§ Problem: From the material below, list every line containing "브랜치로".
┄┄┄┄┄┄┄┄┄┄
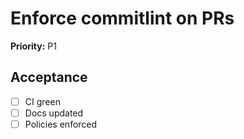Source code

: # Enforce commitlint on PRs

**Priority:** P1

## Acceptance

<!-- This checklist should be completed by the ticket owner -->

- [ ] CI green
- [ ] Docs updated
- [ ] Policies enforced
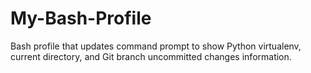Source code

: # My-Bash-Profile
Bash profile that updates command prompt to show Python virtualenv, current directory, and Git branch uncommitted changes information.

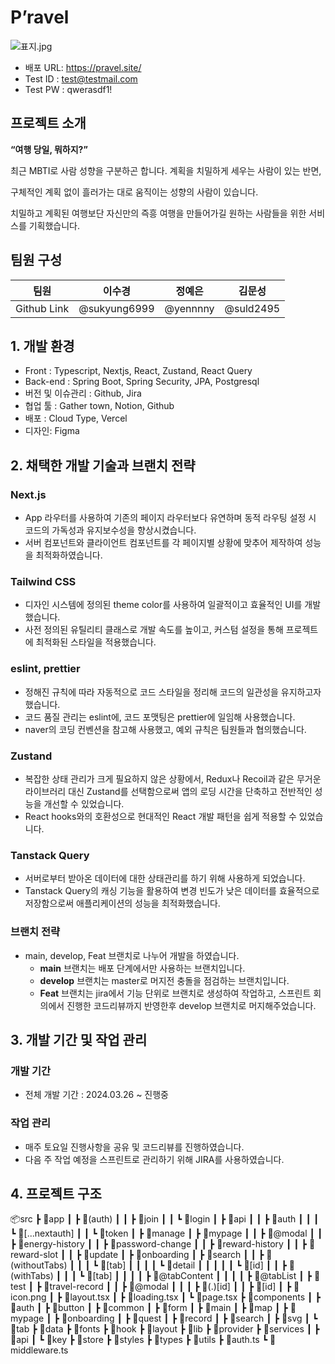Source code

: # P’ravel

![표지.jpg](https://prod-files-secure.s3.us-west-2.amazonaws.com/d4e83556-a7f3-4a26-9bc5-3019492f78dc/81b9f334-174b-49a8-8701-be905587a87b/%E1%84%91%E1%85%AD%E1%84%8C%E1%85%B5.jpg)

- 배포 URL: https://pravel.site/
- Test ID : [test@testmail.com](mailto:test@testmail.com)
- Test PW : qwerasdf1!

## 프로젝트 소개

**“여행 당일, 뭐하지?”**

최근 MBTI로 사람 성향을 구분하곤 합니다. 계획을 치밀하게 세우는 사람이 있는 반면,

구체적인 계획 없이 흘러가는 대로 움직이는 성향의 사람이 있습니다.

치밀하고 계획된 여행보단 자신만의 즉흥 여행을 만들어가길 원하는 사람들을 위한 서비스를 기획했습니다.

## 팀원 구성

| 팀원 | 이수경 | 정예은 | 김문성 |
| --- | --- | --- | --- |
| Github Link | @sukyung6999 | @yennnny | @suld2495 |

## 1. 개발 환경

- Front : Typescript, Nextjs, React, Zustand, React Query
- Back-end : Spring Boot, Spring Security, JPA, Postgresql
- 버전 및 이슈관리 : Github, Jira
- 협업 툴 : Gather town, Notion, Github
- 배포 : Cloud Type, Vercel
- 디자인: Figma

## 2. 채택한 개발 기술과 브랜치 전략

### Next.js

- App 라우터를 사용하여 기존의 페이지 라우터보다 유연하며 동적 라우팅 설정 시 코드의 가독성과 유지보수성을 향상시켰습니다.
- 서버 컴포넌트와 클라이언트 컴포넌트를 각 페이지별 상황에 맞추어 제작하여 성능을 최적화하였습니다.

### Tailwind CSS

- 디자인 시스템에 정의된 theme color를 사용하여 일괄적이고 효율적인 UI를 개발했습니다.
- 사전 정의된 유틸리티 클래스로 개발 속도를 높이고, 커스텀 설정을 통해 프로젝트에 최적화된 스타일을 적용했습니다.

### **eslint, prettier**

- 정해진 규칙에 따라 자동적으로 코드 스타일을 정리해 코드의 일관성을 유지하고자 했습니다.
- 코드 품질 관리는 eslint에, 코드 포맷팅은 prettier에 일임해 사용했습니다.
- naver의 코딩 컨벤션을 참고해 사용했고, 예외 규칙은 팀원들과 협의했습니다.

### Zustand

- 복잡한 상태 관리가 크게 필요하지 않은 상황에서, Redux나 Recoil과 같은 무거운 라이브러리 대신 Zustand를 선택함으로써 앱의 로딩 시간을 단축하고 전반적인 성능을 개선할 수 있었습니다.
- React hooks와의 호환성으로 현대적인 React 개발 패턴을 쉽게 적용할 수 있었습니다.

### Tanstack Query

- 서버로부터 받아온 데이터에 대한 상태관리를 하기 위해 사용하게 되었습니다.
- Tanstack Query의 캐싱 기능을 활용하여 변경 빈도가 낮은 데이터를 효율적으로 저장함으로써 애플리케이션의 성능을 최적화했습니다.

### 브랜치 전략

- main, develop, Feat 브랜치로 나누어 개발을 하였습니다.
    - **main** 브랜치는 배포 단계에서만 사용하는 브랜치입니다.
    - **develop** 브랜치는 master로 머지전 충돌을 점검하는 브랜치입니다.
    - **Feat** 브랜치는 jira에서 기능 단위로 브랜치로 생성하여 작업하고, 스프린트 회의에서 진행한 코드리뷰까지 반영한후 develop 브랜치로 머지해주었습니다.

## 3. 개발 기간 및 작업 관리

### 개발 기간

- 전체 개발 기간 : 2024.03.26 ~ 진행중

### 작업 관리

- 매주 토요일 진행사항을 공유 및 코드리뷰를 진행하였습니다.
- 다음 주 작업 예정을 스프린트로 관리하기 위해 JIRA를 사용하였습니다.

## 4. 프로젝트 구조
📦src
 ┣ 📂app
 ┃ ┣ 📂(auth)
 ┃ ┃ ┣ 📂join
 ┃ ┃ ┗ 📂login
 ┃ ┣ 📂api
 ┃ ┃ ┣ 📂auth
 ┃ ┃ ┃ ┗ 📂[...nextauth]
 ┃ ┃ ┗ 📂token
 ┃ ┣ 📂manage
 ┃ ┣ 📂mypage
 ┃ ┃ ┣ 📂@modal
 ┃ ┃ ┣ 📂energy-history
 ┃ ┃ ┣ 📂password-change
 ┃ ┃ ┣ 📂reward-history
 ┃ ┃ ┣ 📂reward-slot
 ┃ ┃ ┣ 📂update
 ┃ ┣ 📂onboarding
 ┃ ┣ 📂search
 ┃ ┃ ┣ 📂(withoutTabs)
 ┃ ┃ ┃ ┗ 📂[tab]
 ┃ ┃ ┃ ┃ ┗ 📂detail
 ┃ ┃ ┃ ┃ ┃ ┗ 📂[id]
 ┃ ┃ ┣ 📂(withTabs)
 ┃ ┃ ┃ ┗ 📂[tab]
 ┃ ┃ ┃ ┃ ┣ 📂@tabContent
 ┃ ┃ ┃ ┃ ┣ 📂@tabList
 ┃ ┣ 📂test
 ┃ ┣ 📂travel-record
 ┃ ┃ ┣ 📂@modal
 ┃ ┃ ┃ ┣ 📂(.)[id]
 ┃ ┃ ┣ 📂[id]
 ┃ ┣ 📜icon.png
 ┃ ┣ 📜layout.tsx
 ┃ ┣ 📜loading.tsx
 ┃ ┗ 📜page.tsx
 ┣ 📂components
 ┃ ┣ 📂auth
 ┃ ┣ 📂button
 ┃ ┣ 📂common
 ┃ ┣ 📂form
 ┃ ┣ 📂main
 ┃ ┣ 📂map
 ┃ ┣ 📂mypage
 ┃ ┣ 📂onboarding
 ┃ ┣ 📂quest
 ┃ ┣ 📂record
 ┃ ┣ 📂search
 ┃ ┣ 📂svg
 ┃ ┗ 📂tab
 ┣ 📂data
 ┣ 📂fonts
 ┣ 📂hook
 ┣ 📂layout
 ┣ 📂lib
 ┣ 📂provider
 ┣ 📂services
 ┃ ┣ 📂api
 ┃ ┗ 📂key
 ┣ 📂store
 ┣ 📂styles
 ┣ 📂types
 ┣ 📂utils
 ┣ 📜auth.ts
 ┗ 📜middleware.ts

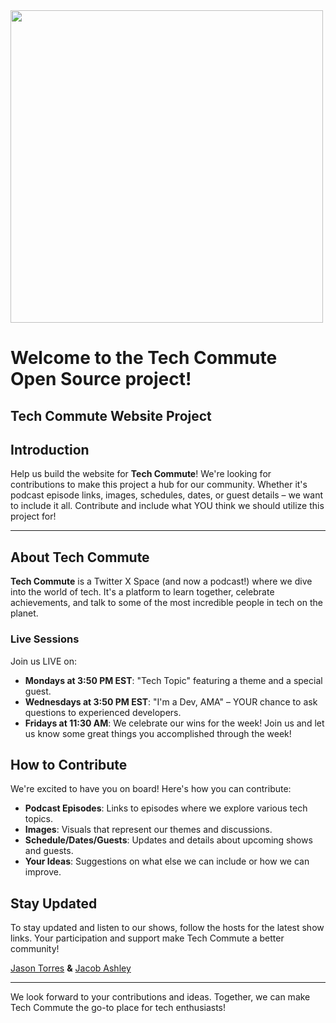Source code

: <img src="https://cdn.discordapp.com/attachments/908482825358020608/1194452218368245760/techcommuteTransparent.png?ex=65b06750&is=659df250&hm=3c6cfd1d27ed9489f86b7e8f72b364054e0adf01938a3a113cbd37c7f7d3effe&" style= " width: 500px;"> 
<br>

# Welcome to the Tech Commute Open Source project!

## Tech Commute Website Project

## Introduction

Help us build the website for **Tech Commute**! We're looking for contributions to make this project a hub for our community. Whether it's podcast episode links, images, schedules, dates, or guest details – we want to include it all. Contribute and include what YOU think we should utilize this project for!

<hr>

## About Tech Commute

**Tech Commute** is a Twitter X Space (and now a podcast!) where we dive into the world of tech. It's a platform to learn together, celebrate achievements, and talk to some of the most incredible people in tech on the planet.

### Live Sessions

Join us LIVE on:

- **Mondays at 3:50 PM EST**: "Tech Topic" featuring a theme and a special guest.
- **Wednesdays at 3:50 PM EST**: "I'm a Dev, AMA" – YOUR chance to ask questions to experienced developers.
- **Fridays at 11:30 AM**: We celebrate our wins for the week! Join us and let us know some great things you accomplished through the week!

## How to Contribute

We're excited to have you on board! Here's how you can contribute:

- **Podcast Episodes**: Links to episodes where we explore various tech topics.
- **Images**: Visuals that represent our themes and discussions.
- **Schedule/Dates/Guests**: Updates and details about upcoming shows and guests.
- **Your Ideas**: Suggestions on what else we can include or how we can improve.

## Stay Updated

To stay updated and listen to our shows, follow the hosts for the latest show links. Your participation and support make Tech Commute a better community!

[Jason Torres](https://twitter.com/TasonJorres) **&** [Jacob Ashley](https://twitter.com/arcadejacob)

---

We look forward to your contributions and ideas. Together, we can make Tech Commute the go-to place for tech enthusiasts!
┄┄┄┄┄┄┄┄┄┄
§ Exercise result:
- main, develop, Feat 브랜치로 나누어 개발을 하였습니다.
    - **Feat** 브랜치는 jira에서 기능 단위로 브랜치로 생성하여 작업하고, 스프린트 회의에서 진행한 코드리뷰까지 반영한후 develop 브랜치로 머지해주었습니다.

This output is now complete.